I’m still with the same company, but we recently moved to a new office. Lots of great changes are afoot and this is the third office we’ve worked out of in the two years I’ve been there…and the third office in a row with no private rooms. The issue of privacy bugged me a bit before I had a kid, but now that I am a working and pumping mother it has become absolutely crucial. I need a clean, quiet, and wired (electrical and internet) place to pump for 20 minutes, two times a day. I can pump hands-free so whenever possible I’d like to be able to take my laptop with me and keep on Leaning In and shit. I’d like to know that I can sit somewhere, undisturbed and un-spied on for forty minutes a day. I can only imagine there are other people, pumping and non, who would like the same.

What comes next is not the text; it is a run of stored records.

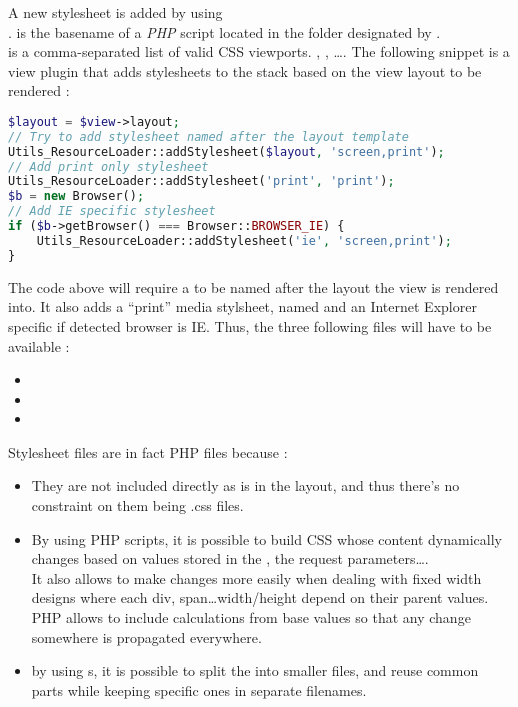 \documentclass[pdftex,12pt,a4paper]{article}
\begin{document}
A new stylesheet is added by using \\
.
 is the basename of a \emph{PHP} script located in the folder designated by .\\
 is a comma-separated list of valid CSS viewports. \eg {}, , \ldots.
The following snippet is a view plugin that adds stylesheets to the stack based on the view layout to be rendered :
\begin{lstlisting}[label="add-style-sample",caption="Sample to add stylesheets to the stack",language=php]
$layout = $view->layout;
// Try to add stylesheet named after the layout template
Utils_ResourceLoader::addStylesheet($layout, 'screen,print');
// Add print only stylesheet
Utils_ResourceLoader::addStylesheet('print', 'print');
$b = new Browser();
// Add IE specific stylesheet
if ($b->getBrowser() === Browser::BROWSER_IE) {
	Utils_ResourceLoader::addStylesheet('ie', 'screen,print');
}
\end{lstlisting}
The code above will require a  to be named after the layout the view is rendered into. It also adds a ``print'' media stylsheet, named  and an Internet Explorer specific  if detected browser is IE.
Thus, the three following files will have to be available :
\begin{itemize}
	\item {}
	\item {}
	\item {}
\end{itemize}

Stylesheet files are in fact PHP files because :
\begin{itemize}
	\item They are not included directly as is in the layout, and thus there's no constraint on them being .css files.
	\item By using PHP scripts, it is possible to build CSS whose content dynamically changes based on values stored in the , the request parameters\ldots.\\
	It also allows to make changes more easily when dealing with fixed width designs where each div, span\ldots width/height depend on their parent values. PHP allows to
	include calculations from base values so that any change somewhere is propagated everywhere.
	\item by using s, it is possible to split the  into smaller files, and reuse common parts while keeping specific ones in separate filenames.
\end{itemize}
\end{document}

Transparency is good. Open doors and visible co-workers, that’s all great. But sometimes we need privacy. Sometimes we need to have uncomfortable conversations, sometimes we need to hammer out the details of Top Secret Project X. Why do media/tech companies keep designing offices where that can’t (shouldn’t?) happen?
I recently heard this interview on CBC’s Radio Q with architect Raphael Sperry who’s organized other architects to stop designing solitary confinement cells in prisons. He says that architects have a social responsibility to uphold human rights. I agree with him wholly (in fact I think architects should stop designing prisons full stop!), and I’d argue that architects also have a responsibility to push for spaces that work for many different types of use cases, not just when 20-something year old dudes are programming together, drinking beer and getting along famously with no need for any privacy. I don’t know any companies where that is the case all day long, five days a week, do you?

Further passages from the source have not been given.